21 L'établissement et la prestation de services sont exclusifs l'un de l'autre: il ressort clairement de l'article 60 du traité CE que les dispositions relatives à la libre prestation de services ne sont applicables qu'à la condition que celles relatives à la liberté d'établissement ne le soient pas.

22 Les régimes de ces deux grandes libertés sont très différents. Ainsi, l'activité de l'avocat prestataire de services fait l'objet de la directive d'harmonisation 77/249 qui permet une libre prestation de services sous le titre professionnel d'origine, alors que les conditions d'établissement des avocats ne font pas - encore - l'objet d'une directive d'harmonisation propre (15). L'établissement des avocats est régi par les articles 52 et suivants du traité.

23 L'avocat qui s'établit dans un État membre doit se conformer à la réglementation de l'établissement de cet État pour autant que celle-ci ne soit pas discriminatoire et n'ait pas un effet restrictif sur la libre circulation des personnes.

24 Les conditions imposées à l'établissement dans l'État membre d'activité sont bien sûr beaucoup plus strictes que celles imposées à la seule prestation de services.

25 C'est dire l'importance de la distinction entre établissement et prestation de services. Un opérateur ne doit pas pouvoir tourner les règles plus rigoureuses du droit d'établissement en se faisant passer pour prestataire de services alors qu'il exerce son activité dans les mêmes conditions qu'un opérateur tabli dans l'État d'activité (16).

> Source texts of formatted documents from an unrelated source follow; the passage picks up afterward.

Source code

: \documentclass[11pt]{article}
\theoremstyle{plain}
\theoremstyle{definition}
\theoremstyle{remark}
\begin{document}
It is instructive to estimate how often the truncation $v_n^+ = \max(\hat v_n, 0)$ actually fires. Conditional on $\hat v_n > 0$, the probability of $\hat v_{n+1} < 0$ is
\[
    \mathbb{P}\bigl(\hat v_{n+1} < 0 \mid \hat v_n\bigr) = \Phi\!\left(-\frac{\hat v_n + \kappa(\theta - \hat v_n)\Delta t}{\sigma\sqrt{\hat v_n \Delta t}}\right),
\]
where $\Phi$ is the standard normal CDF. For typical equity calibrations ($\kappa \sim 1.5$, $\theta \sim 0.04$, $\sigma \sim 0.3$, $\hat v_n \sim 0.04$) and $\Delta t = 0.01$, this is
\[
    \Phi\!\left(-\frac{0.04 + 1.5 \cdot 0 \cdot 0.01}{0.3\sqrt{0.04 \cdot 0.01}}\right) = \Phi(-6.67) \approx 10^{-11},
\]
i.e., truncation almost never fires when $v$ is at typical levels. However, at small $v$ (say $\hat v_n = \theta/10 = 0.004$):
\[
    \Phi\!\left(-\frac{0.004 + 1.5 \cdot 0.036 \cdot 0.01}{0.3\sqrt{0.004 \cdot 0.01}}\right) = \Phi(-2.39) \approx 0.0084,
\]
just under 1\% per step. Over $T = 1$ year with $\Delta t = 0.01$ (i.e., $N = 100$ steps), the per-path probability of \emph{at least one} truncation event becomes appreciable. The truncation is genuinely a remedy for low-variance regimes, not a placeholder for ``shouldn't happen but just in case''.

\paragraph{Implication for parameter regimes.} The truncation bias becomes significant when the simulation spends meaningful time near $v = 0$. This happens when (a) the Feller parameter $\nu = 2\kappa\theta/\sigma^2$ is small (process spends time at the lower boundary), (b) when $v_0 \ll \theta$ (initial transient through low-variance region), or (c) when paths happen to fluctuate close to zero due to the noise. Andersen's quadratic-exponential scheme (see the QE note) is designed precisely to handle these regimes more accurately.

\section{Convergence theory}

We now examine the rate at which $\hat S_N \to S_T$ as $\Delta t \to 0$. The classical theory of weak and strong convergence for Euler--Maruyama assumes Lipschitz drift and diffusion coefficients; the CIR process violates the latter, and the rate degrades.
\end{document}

26 Vous avez ainsi relevé dans l'arrêt du 3 décembre 1974, Van Binsbergen (17), que:

«... on ne saurait dénier à un État membre le droit de prendre des dispositions destinées à empêcher que la liberté garantie par l'article 59 soit utilisée par un prestataire dont l'activité serait entièrement ou principalement tournée vers son territoire, en vue de se soustraire aux règles professionnelles qui lui seraient applicables au cas où il serait établi sur le territoire de cet État, une telle situation pouvant être justiciable du chapitre relatif au droit d'établissement et non de celui des prestations de services» (18).

27 Vous l'avez constamment...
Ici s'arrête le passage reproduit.